In 2022, the major oil and gas companies, including Shell, reported sharp rises in interim revenues and profits. In fact, this rise in profit for Shell was so sharp, that 2022 was the company's best year, as Shell recorded double the profits from 2021, and the highest profit in its entire history.

In November 2024, Shell won a case in the Hague court of appeal against Friends of the Earth which would have required Shell to cut its carbon emissions by 45%, in line with the Paris Climate Accords.

In April 2026, Shell agreed to acquire Canadian energy company ARC Resources for approximately $16.4 billion, including assumed debt and leases.
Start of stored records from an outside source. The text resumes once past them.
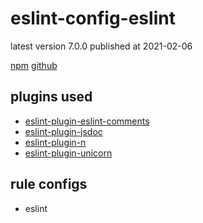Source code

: # eslint-config-eslint

latest version 7.0.0 published at 2021-02-06

[npm](https://www.npmjs.com/package/eslint-config-eslint)
[github](https://github.com/eslint/eslint/tree/main/packages/eslint-config-eslint)

## plugins used

- [eslint-plugin-eslint-comments](../eslint-plugin/eslint-comments.md)
- [eslint-plugin-jsdoc](../eslint-plugin/jsdoc.md)
- [eslint-plugin-n](../eslint-plugin/n.md)
- [eslint-plugin-unicorn](../eslint-plugin/unicorn.md)

## rule configs

- eslint
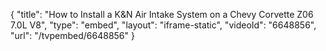 {
    "title": "How to Install a K&N Air Intake System on a Chevy Corvette Z06 7.0L V8",
    "type": "embed",
    "layout": "iframe-static",
    "videoId": "6648856",
    "url": "\/tvpembed\/6648856"
}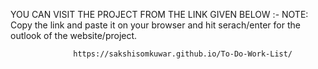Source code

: YOU CAN VISIT THE PROJECT FROM THE LINK GIVEN BELOW :- 
NOTE: Copy the link and paste it on your browser and hit serach/enter for the outlook of the website/project.
                  
                  https://sakshisomkuwar.github.io/To-Do-Work-List/
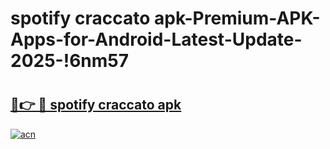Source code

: # spotify craccato apk-Premium-APK-Apps-for-Android-Latest-Update-2025-!6nm57

# <h2><a href="https://googleone.com">🔗👉 🔴 spotify craccato apk</a></h2>

[![acn](https://github.com/user-attachments/assets/0f9c940e-d8b0-45ae-aac7-cd30a18b3e1c)](https://googleone.com)

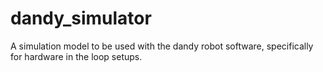 # dandy_simulator
A simulation model to be used with the dandy robot software, specifically for hardware in the loop setups.
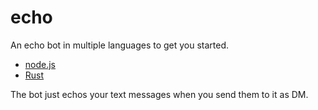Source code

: # echo
An echo bot in multiple languages to get you started.

- [node.js](./nodejs)
- [Rust](./rust)


The bot just echos your text messages when you send them to it as DM.
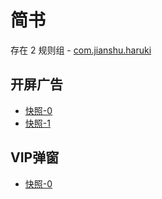 # 简书

存在 2 规则组 - [com.jianshu.haruki](/src/apps/com.jianshu.haruki.ts)

## 开屏广告

- [快照-0](https://i.gkd.li/import/13327285)
- [快照-1](https://i.gkd.li/import/13327288)

## VIP弹窗

- [快照-0](https://i.gkd.li/import/13327286)
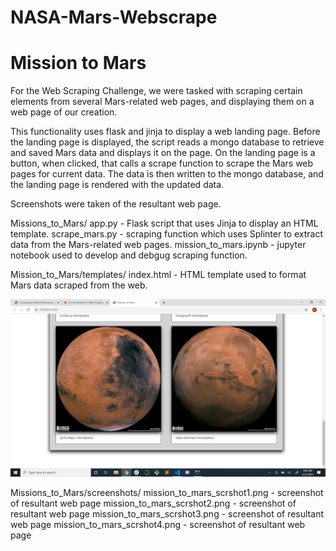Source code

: # NASA-Mars-Webscrape

# Mission to Mars

   
   For the Web Scraping Challenge, we were tasked with scraping certain elements from several Mars-related web pages, and
   displaying them on a web page of our creation.
   
   This functionality uses flask and jinja to display a web landing page.  Before the landing page is displayed, the
   script reads a mongo database to retrieve and saved Mars data and displays it on the page.  On the landing page is a button,
   when clicked, that calls a scrape function to scrape the Mars web pages for current data.  The data is then written to
   the mongo database, and the landing page is rendered with the updated data.
   
   Screenshots were taken of the resultant web page.
   
   
  Missions_to_Mars/
   app.py - Flask script that uses Jinja to display an HTML template.
   scrape_mars.py - scraping function which uses Splinter to extract data from the Mars-related web pages.
   mission_to_mars.ipynb - jupyter notebook used to develop and debgug scraping function.
   
  Mission_to_Mars/templates/
      index.html - HTML template used to format Mars data scraped from the web.
      
      
  ![image](/Missions_to_Mars/screenshots/mission_to_mars_scrshot4.png)
      
  Missions_to_Mars/screenshots/
      mission_to_mars_scrshot1.png - screenshot of resultant web page
      mission_to_mars_scrshot2.png - screenshot of resultant web page
      mission_to_mars_scrshot3.png - screenshot of resultant web page
      mission_to_mars_scrshot4.png - screenshot of resultant web page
The acquisition was completed in September 2026, adding approximately 370,000 barrels of oil equivalent per day to Shell's portfolio and expanded its presence in Canada's Montney Formation.

==Corporate affairs==

Big Oil companies
| Company | Revenue (2021)(USD) | Profit (2021)(USD) | Brands |
|---|---|---|---|
| ExxonMobil | $286 billion | $23 billion | Mobil; Esso; Imperial Oil; |
| Shell plc | $273 billion | $20 billion | Jiffy Lube; Pennzoil; |
| TotalEnergies | $185 billion | $16 billion | Elf Aquitaine; SunPower; |
| BP | $164 billion | $7.6 billion | Amoco Aral AG |
| Chevron | $163 billion | $16 billion | Texaco; Caltex; Havoline; |
| Marathon | $141 billion | $10 billion | ARCO |
| Phillips 66 | $115 billion | $1.3 billion | 76; Conoco; JET; |
| Valero | $108 billion | $0.9 billion | —N/a |
| Eni | $77 billion | $5.8 billion | —N/a |
| ConocoPhillips | $48.3 billion | $8.1 billion | —N/a |

=== Business trends ===
The key trends of Shell are (as at the financial year ending 31 December):

| Year | Revenue (US$ bn) | Net income (US$ bn) | Employees |
|---|---|---|---|
| 2017 | 305 | 12.9 | 86,000 |
| 2018 | 388 | 23.3 | 82,000 |
| 2019 | 344 | 15.8 | 83,000 |
| 2020 | 180 | −21.6 | 87,000 |
| 2021 | 261 | 20.1 | 82,000 |
| 2022 | 381 | 42.3 | 87,000 |
| 2023 | 316 | 19.3 | 87,000 |
| 2024 | 284 | 16.5 | 98,000 |
| 2025 | 267 | 18.1 | 96,000 |

===Management===
On 4 August 2005, the board of directors announced the appointment of Jorma Ollila, chairman and CEO of Nokia at the time, to succeed Aad Jacobs as the company's non-executive chairman on 1 June 2006. Ollila is the first Shell chairman to be neither Dutch nor British. Other non-executive directors include Maarten van den Bergh, Wim Kok, Nina Henderson, Lord Kerr, Adelbert van Roxe, and Christine Morin-Postel.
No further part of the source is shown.